◆ **What you need to do**
I would like each line of the data that holds the word "azure" copied out.

◆ **Exercise material**
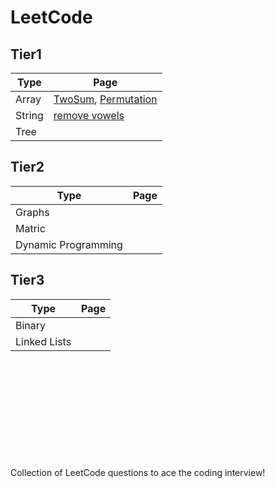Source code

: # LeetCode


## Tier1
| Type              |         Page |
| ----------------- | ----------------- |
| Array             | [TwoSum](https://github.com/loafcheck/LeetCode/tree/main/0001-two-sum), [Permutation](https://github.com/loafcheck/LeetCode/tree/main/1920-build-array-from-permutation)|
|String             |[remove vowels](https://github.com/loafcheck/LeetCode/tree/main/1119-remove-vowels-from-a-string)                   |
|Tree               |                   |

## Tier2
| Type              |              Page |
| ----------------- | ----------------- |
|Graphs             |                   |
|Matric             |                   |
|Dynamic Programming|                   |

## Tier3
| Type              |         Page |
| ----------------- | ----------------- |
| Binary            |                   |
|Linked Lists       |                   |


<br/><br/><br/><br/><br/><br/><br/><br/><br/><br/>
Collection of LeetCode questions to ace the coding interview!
==
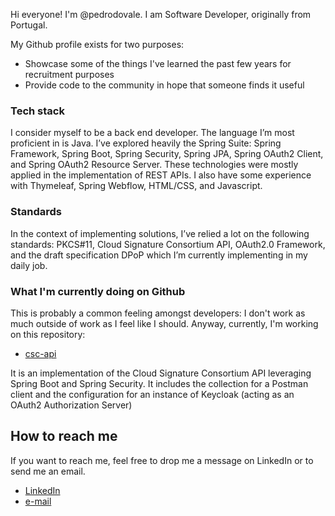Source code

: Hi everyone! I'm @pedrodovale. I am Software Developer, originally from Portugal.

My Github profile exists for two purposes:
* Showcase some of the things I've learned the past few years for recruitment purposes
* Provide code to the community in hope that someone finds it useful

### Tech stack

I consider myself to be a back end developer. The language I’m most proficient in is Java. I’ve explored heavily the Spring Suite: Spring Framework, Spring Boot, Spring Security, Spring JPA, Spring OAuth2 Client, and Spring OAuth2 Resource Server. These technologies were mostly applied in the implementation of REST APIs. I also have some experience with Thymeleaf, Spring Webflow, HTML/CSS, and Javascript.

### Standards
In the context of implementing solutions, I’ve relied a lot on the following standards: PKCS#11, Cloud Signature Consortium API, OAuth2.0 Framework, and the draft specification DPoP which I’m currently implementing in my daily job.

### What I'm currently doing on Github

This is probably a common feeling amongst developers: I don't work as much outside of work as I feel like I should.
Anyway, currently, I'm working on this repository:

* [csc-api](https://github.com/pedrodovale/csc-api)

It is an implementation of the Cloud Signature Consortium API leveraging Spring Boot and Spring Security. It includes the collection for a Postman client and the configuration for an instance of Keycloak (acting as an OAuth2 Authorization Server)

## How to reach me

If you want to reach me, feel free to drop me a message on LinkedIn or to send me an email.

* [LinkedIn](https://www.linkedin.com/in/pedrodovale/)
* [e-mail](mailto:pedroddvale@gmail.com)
* * *
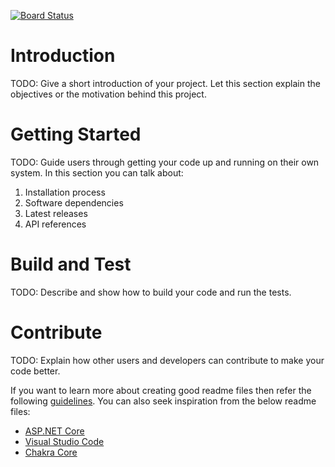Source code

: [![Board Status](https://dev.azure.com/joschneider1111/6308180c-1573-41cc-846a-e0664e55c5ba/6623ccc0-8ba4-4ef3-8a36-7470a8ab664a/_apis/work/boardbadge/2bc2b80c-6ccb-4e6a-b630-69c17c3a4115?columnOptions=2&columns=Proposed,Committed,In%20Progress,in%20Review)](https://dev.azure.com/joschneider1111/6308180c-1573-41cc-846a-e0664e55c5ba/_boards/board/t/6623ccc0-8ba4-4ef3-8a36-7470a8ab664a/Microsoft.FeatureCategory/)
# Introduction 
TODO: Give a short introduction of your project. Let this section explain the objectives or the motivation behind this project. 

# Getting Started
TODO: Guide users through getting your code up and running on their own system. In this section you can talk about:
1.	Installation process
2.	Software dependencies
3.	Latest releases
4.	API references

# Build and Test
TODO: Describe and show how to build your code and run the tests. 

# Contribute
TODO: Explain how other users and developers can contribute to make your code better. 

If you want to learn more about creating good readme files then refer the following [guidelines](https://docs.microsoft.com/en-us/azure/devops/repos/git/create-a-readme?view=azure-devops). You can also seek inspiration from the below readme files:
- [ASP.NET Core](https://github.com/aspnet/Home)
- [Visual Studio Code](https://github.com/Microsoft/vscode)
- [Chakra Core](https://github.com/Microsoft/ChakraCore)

◆ **Final answer**
: [![Board Status](https://dev.azure.com/joschneider1111/6308180c-1573-41cc-846a-e0664e55c5ba/6623ccc0-8ba4-4ef3-8a36-7470a8ab664a/_apis/work/boardbadge/2bc2b80c-6ccb-4e6a-b630-69c17c3a4115?columnOptions=2&columns=Proposed,Committed,In%20Progress,in%20Review)](https://dev.azure.com/joschneider1111/6308180c-1573-41cc-846a-e0664e55c5ba/_boards/board/t/6623ccc0-8ba4-4ef3-8a36-7470a8ab664a/Microsoft.FeatureCategory/)
If you want to learn more about creating good readme files then refer the following [guidelines](https://docs.microsoft.com/en-us/azure/devops/repos/git/create-a-readme?view=azure-devops). You can also seek inspiration from the below readme files:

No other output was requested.